You will not arrive at debt freedom if you do not possess an Emergency Fund to fall back on. That's what this first $1,000 is for (or $500, if you earn less than $20,000 annually). Freeze everything else and make minimal payments on each debt; get a second job if needed; forego retirement savings account contributions (temporarily) if you are able to. Prioritize your emergency fund and get it ready quickly.

• Step 2: Pay off all debt except the house applying the debt snowball.
If you already have more than a thousand in savings, withdraw all except the $1,000 and employ the debt snowball method to pay off all debt. (except the house)

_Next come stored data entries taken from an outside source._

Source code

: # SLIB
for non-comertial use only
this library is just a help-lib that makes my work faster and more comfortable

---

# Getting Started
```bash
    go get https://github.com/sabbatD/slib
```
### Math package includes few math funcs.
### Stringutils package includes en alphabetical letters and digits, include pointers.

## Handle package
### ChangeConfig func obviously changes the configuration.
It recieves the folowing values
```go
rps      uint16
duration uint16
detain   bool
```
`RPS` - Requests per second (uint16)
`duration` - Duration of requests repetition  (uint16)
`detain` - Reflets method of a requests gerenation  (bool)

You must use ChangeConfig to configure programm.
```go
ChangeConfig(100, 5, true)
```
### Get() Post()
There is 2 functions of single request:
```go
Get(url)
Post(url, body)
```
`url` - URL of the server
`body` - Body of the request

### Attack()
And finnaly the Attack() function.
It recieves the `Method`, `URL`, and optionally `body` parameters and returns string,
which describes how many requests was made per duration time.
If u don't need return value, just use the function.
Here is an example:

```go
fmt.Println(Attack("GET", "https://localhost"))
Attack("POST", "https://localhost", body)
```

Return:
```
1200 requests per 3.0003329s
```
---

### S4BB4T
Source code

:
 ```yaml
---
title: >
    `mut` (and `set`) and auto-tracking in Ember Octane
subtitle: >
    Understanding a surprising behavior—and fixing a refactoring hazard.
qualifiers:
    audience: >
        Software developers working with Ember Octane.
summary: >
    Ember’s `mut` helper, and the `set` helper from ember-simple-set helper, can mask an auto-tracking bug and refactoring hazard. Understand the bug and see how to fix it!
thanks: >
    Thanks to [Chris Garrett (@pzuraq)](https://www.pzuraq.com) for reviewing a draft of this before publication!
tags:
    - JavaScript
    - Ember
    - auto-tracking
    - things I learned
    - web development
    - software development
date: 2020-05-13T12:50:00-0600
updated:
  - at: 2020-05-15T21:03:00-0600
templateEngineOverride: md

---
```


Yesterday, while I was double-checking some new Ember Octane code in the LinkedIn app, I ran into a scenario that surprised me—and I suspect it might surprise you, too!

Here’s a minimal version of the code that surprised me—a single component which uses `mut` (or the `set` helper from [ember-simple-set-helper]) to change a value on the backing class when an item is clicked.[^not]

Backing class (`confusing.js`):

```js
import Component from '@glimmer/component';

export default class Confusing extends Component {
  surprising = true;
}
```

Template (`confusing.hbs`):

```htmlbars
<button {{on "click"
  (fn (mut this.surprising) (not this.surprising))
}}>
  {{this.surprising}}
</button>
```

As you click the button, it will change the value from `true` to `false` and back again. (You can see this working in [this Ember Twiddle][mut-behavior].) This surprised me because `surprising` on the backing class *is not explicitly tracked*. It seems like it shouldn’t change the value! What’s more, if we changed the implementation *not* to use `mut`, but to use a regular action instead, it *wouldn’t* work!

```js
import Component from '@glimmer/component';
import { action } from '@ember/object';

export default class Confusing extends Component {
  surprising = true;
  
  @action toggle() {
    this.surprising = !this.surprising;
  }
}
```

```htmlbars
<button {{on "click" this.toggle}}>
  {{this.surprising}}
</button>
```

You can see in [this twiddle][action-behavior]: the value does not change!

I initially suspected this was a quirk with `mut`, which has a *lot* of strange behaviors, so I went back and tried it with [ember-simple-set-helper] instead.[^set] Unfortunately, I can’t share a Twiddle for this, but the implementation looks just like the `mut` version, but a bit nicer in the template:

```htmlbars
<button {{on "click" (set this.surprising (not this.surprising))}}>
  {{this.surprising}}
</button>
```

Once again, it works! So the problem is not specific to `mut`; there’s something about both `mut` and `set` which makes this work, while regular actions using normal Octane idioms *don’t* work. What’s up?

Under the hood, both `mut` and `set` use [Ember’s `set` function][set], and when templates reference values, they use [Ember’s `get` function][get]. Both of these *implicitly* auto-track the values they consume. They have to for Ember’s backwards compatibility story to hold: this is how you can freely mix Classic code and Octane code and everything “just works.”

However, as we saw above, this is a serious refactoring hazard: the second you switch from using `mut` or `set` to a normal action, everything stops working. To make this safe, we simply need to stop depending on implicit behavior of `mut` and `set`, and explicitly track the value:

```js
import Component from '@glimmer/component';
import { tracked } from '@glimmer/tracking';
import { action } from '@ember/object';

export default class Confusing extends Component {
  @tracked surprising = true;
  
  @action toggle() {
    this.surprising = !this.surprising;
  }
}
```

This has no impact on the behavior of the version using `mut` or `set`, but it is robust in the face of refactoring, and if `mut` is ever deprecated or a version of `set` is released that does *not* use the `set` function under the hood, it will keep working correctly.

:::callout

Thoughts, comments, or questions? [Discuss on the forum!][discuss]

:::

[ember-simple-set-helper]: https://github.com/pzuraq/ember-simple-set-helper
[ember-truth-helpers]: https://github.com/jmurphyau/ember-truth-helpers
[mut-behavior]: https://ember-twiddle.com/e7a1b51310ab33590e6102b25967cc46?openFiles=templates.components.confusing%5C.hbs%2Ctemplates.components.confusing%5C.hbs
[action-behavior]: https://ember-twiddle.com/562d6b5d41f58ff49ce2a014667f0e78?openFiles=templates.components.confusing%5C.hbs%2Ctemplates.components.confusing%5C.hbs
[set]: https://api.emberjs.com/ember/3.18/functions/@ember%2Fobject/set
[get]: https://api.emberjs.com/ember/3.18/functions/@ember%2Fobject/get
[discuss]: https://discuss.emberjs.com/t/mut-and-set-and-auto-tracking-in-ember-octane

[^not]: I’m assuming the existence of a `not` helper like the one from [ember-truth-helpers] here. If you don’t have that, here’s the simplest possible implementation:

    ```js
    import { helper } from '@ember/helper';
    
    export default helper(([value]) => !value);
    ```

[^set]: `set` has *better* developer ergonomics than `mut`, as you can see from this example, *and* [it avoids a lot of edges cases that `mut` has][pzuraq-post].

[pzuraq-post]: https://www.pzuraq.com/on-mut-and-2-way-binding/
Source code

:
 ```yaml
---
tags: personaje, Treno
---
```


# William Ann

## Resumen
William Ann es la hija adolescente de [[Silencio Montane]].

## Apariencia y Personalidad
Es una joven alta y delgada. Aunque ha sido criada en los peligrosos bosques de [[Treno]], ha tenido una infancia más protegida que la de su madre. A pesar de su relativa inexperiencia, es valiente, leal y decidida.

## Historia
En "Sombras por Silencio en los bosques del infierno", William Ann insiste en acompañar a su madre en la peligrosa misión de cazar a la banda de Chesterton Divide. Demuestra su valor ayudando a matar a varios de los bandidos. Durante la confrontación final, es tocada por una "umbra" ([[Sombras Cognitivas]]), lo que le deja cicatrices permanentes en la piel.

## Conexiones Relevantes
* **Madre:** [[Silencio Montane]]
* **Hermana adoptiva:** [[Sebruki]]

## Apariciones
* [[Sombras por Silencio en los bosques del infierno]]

• Step 3: 3 to 6 months savings in a fully funded emergency fund.
The third step is to develop your full emergency fund. You should save what would it takes to live for three to six months if you lost your income.
This fund is to be used ONLY in an emergency; incidents that impact on you and your family. Put the money in a money market account where it is liquid, but not so easily available that you would be tempted to spend it.
"Sometimes," Ramsey instructs, "you have to protect yourself from you."

• Step 4: Invest 15% of your household income into Roth IRAs and pre-tax retirement plans.
With no debt and money in your pocket, you are able to invest. Each month, invest 15% of your income into a of tax-sheltered retirement plan. Make sure it is "tax-sheltered," e.g. 401(k)

• Step 5: College Funding
By this step, you already possess an emergency fund, are out of debt (except a mortgage), have enough reserves to cover the living expense for 3-6 months, and are putting up 15% or more towards your retirement. If you have children, college expenses will be your next step.
Whether or not you assist your children through college is a decision you will have to make on your own. But there is one thing I like –
Dave Ramsey advocates putting your retirement savings ahead of college savings for your children since your children can borrow money for college or get scholarships/grants, while you cannot borrow money for retirement.

• Step 6: Pay off your home early.
By prepaying your mortgage, you will benefit from #1.Interest payment savings. #2.Less risk. #3.Peace of mind

• Step 7: Build wealth and give.
Once you've reached the point where all your debts paid, and you can build surplus wealth, do yourself a favor, and start giving to others. Not only will you be a blessing to others, but you'll also be receiving blessings in return.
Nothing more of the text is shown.